I bought this book at a convention the author was at after I saw him speak about YA writing and how, for a long time, YA was opposed to certain thought-provoking darkness. Oppegaard’s characters certainly have that. In Firebug of Balrog County Mack has an edgy, testosterone fueled angst. Pent up anger from losing his mother and pyromaniacal tendencies color Mack as damaged goods.
If I know anything about teenagers (I am a full time youth worker and it’s literally what I all do every day) Mack is a real character… I feel like I know him… maybe I was him. Like most kids, I wanted to either call the cops on him or give him a hug and tell him everything would be fine. Sometimes both at once.
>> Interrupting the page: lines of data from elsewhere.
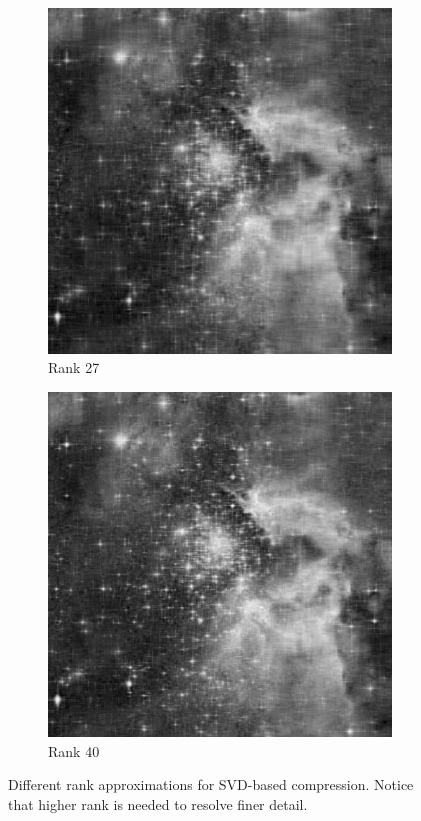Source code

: \begin{figure}
\begin{subfigure}[b]{.35\textwidth}
\centering
\includegraphics[width=\textwidth]{rank27.jpg}
\caption{Rank 27}
\end{subfigure}
\begin{subfigure}[b]{.35\textwidth}
\centering
\includegraphics[width=\textwidth]{rank40.jpg}
\caption{Rank 40}
\end{subfigure}
\caption{Different rank approximations for SVD-based compression.  Notice that higher rank is needed to resolve finer detail.}
\label{fig:rankvalues}
\end{figure}

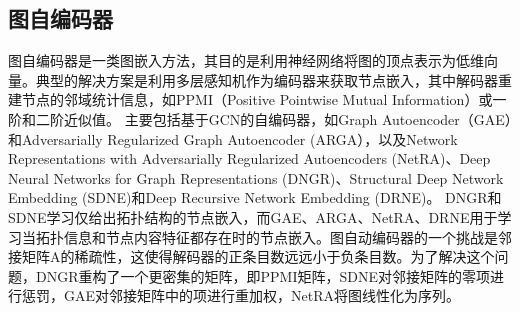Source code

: \subsection{图自编码器}
图自编码器是一类图嵌入方法，其目的是利用神经网络将图的顶点表示为低维向量。典型的解决方案是利用多层感知机作为编码器来获取节点嵌入，其中解码器重建节点的邻域统计信息，如PPMI（Positive Pointwise Mutual Information）或一阶和二阶近似值。
主要包括基于GCN的自编码器，如Graph Autoencoder（GAE）\cite{kipf2016variational}和Adversarially Regularized Graph Autoencoder (ARGA）\cite{pan2018adversarially}，以及Network Representations with Adversarially Regularized Autoencoders (NetRA)\cite{yu2018learning}、Deep Neural Networks for Graph Representations (DNGR)\cite{cao2016deep}、Structural Deep Network Embedding (SDNE)\cite{wang2016structural}和Deep Recursive Network Embedding (DRNE)\cite{tu2018deep}。
DNGR和SDNE学习仅给出拓扑结构的节点嵌入，而GAE、ARGA、NetRA、DRNE用于学习当拓扑信息和节点内容特征都存在时的节点嵌入。图自动编码器的一个挑战是邻接矩阵A的稀疏性，这使得解码器的正条目数远远小于负条目数。为了解决这个问题，DNGR重构了一个更密集的矩阵，即PPMI矩阵，SDNE对邻接矩阵的零项进行惩罚，GAE对邻接矩阵中的项进行重加权，NetRA将图线性化为序列。
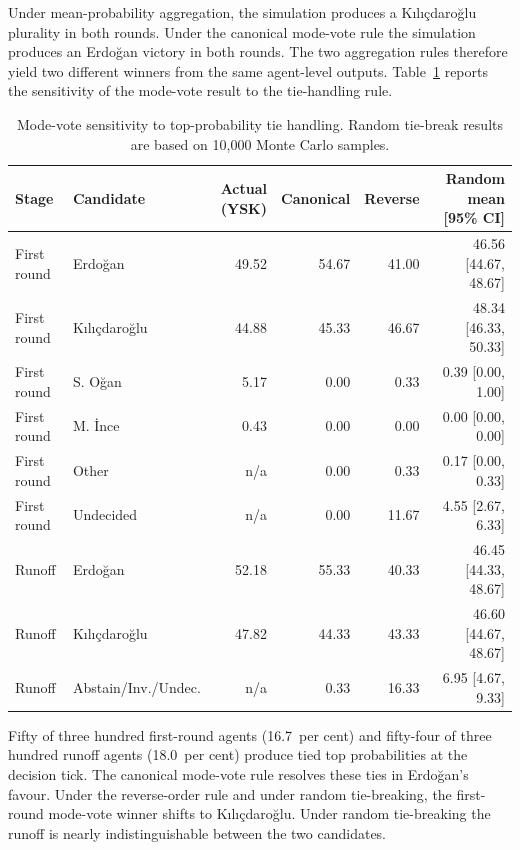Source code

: \documentclass[12pt,a4paper]{report}
\begin{document}
Under mean-probability aggregation, the simulation produces a Kılıçdaroğlu plurality in both rounds. Under the canonical mode-vote rule the simulation produces an Erdoğan victory in both rounds. The two aggregation rules therefore yield two different winners from the same agent-level outputs. Table~\ref{tab:tie_sensitivity} reports the sensitivity of the mode-vote result to the tie-handling rule.

\begin{table}[!ht]
\caption{Mode-vote sensitivity to top-probability tie handling. Random tie-break results are based on 10{,}000 Monte Carlo samples.}
\label{tab:tie_sensitivity}
\centering
\footnotesize
\begin{tabular}{@{}llrrrr@{}}
\toprule
Stage & Candidate & Actual (YSK) & Canonical & Reverse & Random mean [95\% CI] \\
\midrule
First round & Erdoğan      & 49.52 & 54.67 & 41.00 & 46.56 [44.67, 48.67] \\
First round & Kılıçdaroğlu & 44.88 & 45.33 & 46.67 & 48.34 [46.33, 50.33] \\
First round & S. Oğan      &  5.17 &  0.00 &  0.33 &  0.39 [0.00, 1.00] \\
First round & M. İnce      &  0.43 &  0.00 &  0.00 &  0.00 [0.00, 0.00] \\
First round & Other        &  n/a &  0.00 &  0.33 &  0.17 [0.00, 0.33] \\
First round & Undecided    &  n/a &  0.00 & 11.67 &  4.55 [2.67, 6.33] \\
\midrule
Runoff      & Erdoğan      & 52.18 & 55.33 & 40.33 & 46.45 [44.33, 48.67] \\
Runoff      & Kılıçdaroğlu & 47.82 & 44.33 & 43.33 & 46.60 [44.67, 48.67] \\
Runoff      & Abstain/Inv./Undec. & n/a & 0.33 & 16.33 &  6.95 [4.67, 9.33] \\
\bottomrule
\end{tabular}
\end{table}

Fifty of three hundred first-round agents (16.7~per cent) and fifty-four of three hundred runoff agents (18.0~per cent) produce tied top probabilities at the decision tick. The canonical mode-vote rule resolves these ties in Erdoğan's favour. Under the reverse-order rule and under random tie-breaking, the first-round mode-vote winner shifts to Kılıçdaroğlu. Under random tie-breaking the runoff is nearly indistinguishable between the two candidates.
\end{document}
I agree with the recommendation from School Library Journal that this is a YA book for the older end of the spectrum with references to sex and drinking. As a youth worker and someone who remembers my own teenage years, the references are gritty and real. Oppegaard captures the visceral, turbulent life of a damaged high school kid (that’s pretty much all of them) in rural USA.
The book makes you feel. I begrudgingly connected with Mack—as an adult I could see the foolishness and idiot things in his life and wanted to shake some sense into him (Mack’s sister, too) but couldn’t as the reader. It reminded me of what it was like to be a teenager struggling with the great injustices of the world and thinking, “I’d be happier if this whole place just burned.”